In a statement and separate letter to Hamburg, Sebelius said she reversed the FDA’s decision because she had concluded that data submitted by the drug’s maker did not “conclusively establish” that Plan B could be used safely by the youngest girls.
“About ten percent of girls are physically capable of bearing children by 11.1 years of age. It is common knowledge that there are significant cognitive and behavioral differences between older adolescent girls and the youngest girls of reproductive age,” Sebelius said.
Her action means that instead of being able to pick up Plan B off store shelves, like condoms and spermicides, girls 16 and younger still need a doctor’s prescription to obtain it. Women 17 and older can buy the pill without a prescription but must show proof of age to a pharmacist.
The decision shocked and angered the doctors, health advocates, family-planning activists, lawmakers and others who supported relaxing the restrictions to help women, including teenagers, prevent unwanted pregnancies.

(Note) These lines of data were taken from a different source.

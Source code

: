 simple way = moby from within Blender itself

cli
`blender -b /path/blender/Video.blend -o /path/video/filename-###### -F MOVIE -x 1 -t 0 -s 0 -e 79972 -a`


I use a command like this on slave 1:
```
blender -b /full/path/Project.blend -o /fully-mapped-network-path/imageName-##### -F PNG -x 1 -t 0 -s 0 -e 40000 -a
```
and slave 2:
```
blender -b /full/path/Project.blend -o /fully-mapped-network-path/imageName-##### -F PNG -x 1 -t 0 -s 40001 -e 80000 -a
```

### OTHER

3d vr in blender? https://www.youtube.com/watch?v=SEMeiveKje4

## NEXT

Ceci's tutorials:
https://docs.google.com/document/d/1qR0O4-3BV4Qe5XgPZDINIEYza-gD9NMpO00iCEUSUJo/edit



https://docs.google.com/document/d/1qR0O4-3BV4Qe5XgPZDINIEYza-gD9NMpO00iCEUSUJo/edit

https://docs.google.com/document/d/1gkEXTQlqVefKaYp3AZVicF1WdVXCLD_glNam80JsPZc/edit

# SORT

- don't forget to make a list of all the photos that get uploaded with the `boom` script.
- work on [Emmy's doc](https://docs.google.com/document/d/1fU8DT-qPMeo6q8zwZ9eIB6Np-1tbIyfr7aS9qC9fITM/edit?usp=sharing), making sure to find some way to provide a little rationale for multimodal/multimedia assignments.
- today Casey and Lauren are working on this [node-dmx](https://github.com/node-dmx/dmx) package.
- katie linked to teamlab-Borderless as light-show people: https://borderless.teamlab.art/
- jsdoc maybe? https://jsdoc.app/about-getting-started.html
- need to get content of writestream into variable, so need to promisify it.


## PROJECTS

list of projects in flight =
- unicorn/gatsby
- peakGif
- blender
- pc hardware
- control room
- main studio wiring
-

“We are outraged that this administration has let politics trump science,” said Kirsten Moore of the Reproductive Health Technologies Project, a Washington-based advocacy group. “This administration is unwilling to stand up to any controversy and do the right thing for women’s health. That’s shameful.”

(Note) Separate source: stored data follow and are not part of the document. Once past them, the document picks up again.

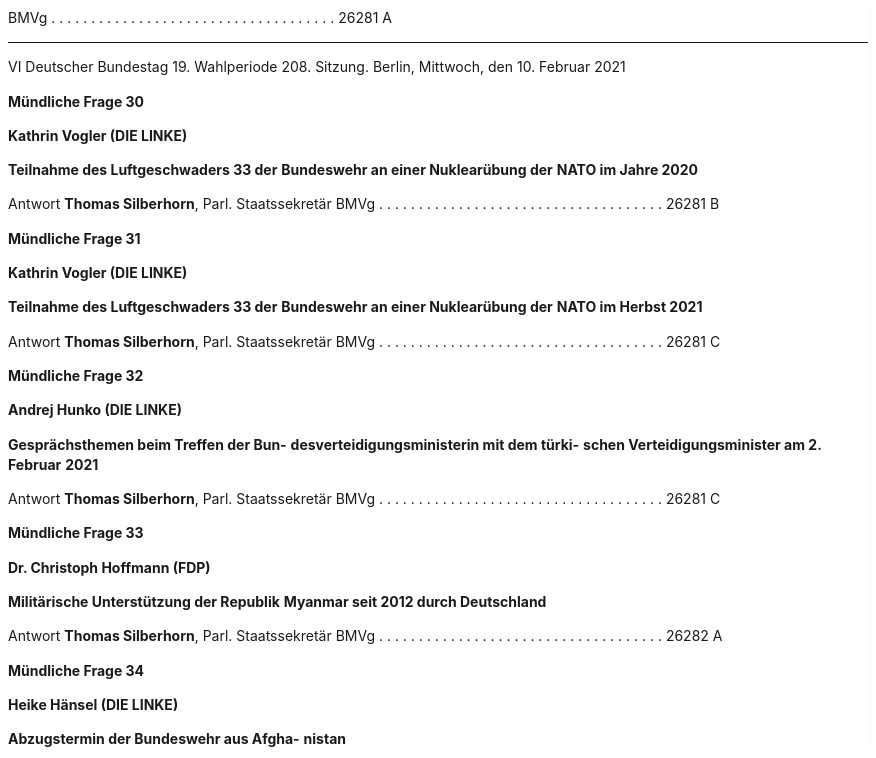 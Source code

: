 BMVg . . . . . . . . . . . . . . . . . . . . . . . . . . . . . . . . . . . . 26281 A

-----

VI Deutscher Bundestag 19. Wahlperiode 208. Sitzung. Berlin, Mittwoch, den 10. Februar 2021

**Mündliche Frage 30**

**Kathrin Vogler (DIE LINKE)**

**Teilnahme des Luftgeschwaders 33 der**
**Bundeswehr an einer Nuklearübung der**
**NATO im Jahre 2020**

Antwort
**Thomas Silberhorn**, Parl. Staatssekretär
BMVg . . . . . . . . . . . . . . . . . . . . . . . . . . . . . . . . . . . . 26281 B

**Mündliche Frage 31**

**Kathrin Vogler (DIE LINKE)**

**Teilnahme des Luftgeschwaders 33 der**
**Bundeswehr an einer Nuklearübung der**
**NATO im Herbst 2021**

Antwort
**Thomas Silberhorn**, Parl. Staatssekretär
BMVg . . . . . . . . . . . . . . . . . . . . . . . . . . . . . . . . . . . . 26281 C

**Mündliche Frage 32**

**Andrej Hunko (DIE LINKE)**

**Gesprächsthemen beim Treffen der Bun-**
**desverteidigungsministerin mit dem türki-**
**schen Verteidigungsminister am 2. Februar**
**2021**

Antwort
**Thomas Silberhorn**, Parl. Staatssekretär
BMVg . . . . . . . . . . . . . . . . . . . . . . . . . . . . . . . . . . . . 26281 C

**Mündliche Frage 33**

**Dr. Christoph Hoffmann (FDP)**

**Militärische Unterstützung der Republik**
**Myanmar seit 2012 durch Deutschland**

Antwort
**Thomas Silberhorn**, Parl. Staatssekretär
BMVg . . . . . . . . . . . . . . . . . . . . . . . . . . . . . . . . . . . . 26282 A

**Mündliche Frage 34**

**Heike Hänsel (DIE LINKE)**

**Abzugstermin der Bundeswehr aus Afgha-**
**nistan**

Susan F. Wood of George Washington University, who resigned from the FDA in 2005 because of delays by the George W. Bush administration in relaxing restrictions on Plan B, said she was “beyond stunned” by the decision.
“There is no rationale that can justify HHS reaching in and overturning the FDA on the decision about this safe and effective contraception,” Wood said. “I never thought I’d see this happen again.”
Opponents of easier access, meanwhile, hailed the decision, saying relaxing the rules would have exposed girls and women to risks from taking high doses of a potent hormone and misusing the medication; interfered with parents’ ability to monitor their children; and made it easier for men to prey on vulnerable minors.